**EXERCISE**
Would you please copy each line of the data in which the string "files" occurs?

(Items listed in a dataset)
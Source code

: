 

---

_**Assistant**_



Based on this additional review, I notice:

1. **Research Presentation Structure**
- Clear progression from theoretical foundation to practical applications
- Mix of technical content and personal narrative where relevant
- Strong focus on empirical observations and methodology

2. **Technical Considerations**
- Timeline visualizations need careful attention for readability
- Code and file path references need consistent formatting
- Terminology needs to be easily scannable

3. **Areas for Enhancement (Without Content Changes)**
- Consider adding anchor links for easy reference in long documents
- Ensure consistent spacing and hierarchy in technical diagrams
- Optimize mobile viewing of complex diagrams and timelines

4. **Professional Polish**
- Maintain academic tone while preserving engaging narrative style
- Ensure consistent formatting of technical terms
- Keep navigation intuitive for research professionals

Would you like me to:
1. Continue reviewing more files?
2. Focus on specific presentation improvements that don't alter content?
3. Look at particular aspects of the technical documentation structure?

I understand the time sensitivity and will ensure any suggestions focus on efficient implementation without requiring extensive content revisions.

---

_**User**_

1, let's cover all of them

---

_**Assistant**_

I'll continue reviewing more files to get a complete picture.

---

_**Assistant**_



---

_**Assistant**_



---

**RESULT OF THIS TASK**
1. Continue reviewing more files?
I'll continue reviewing more files to get a complete picture.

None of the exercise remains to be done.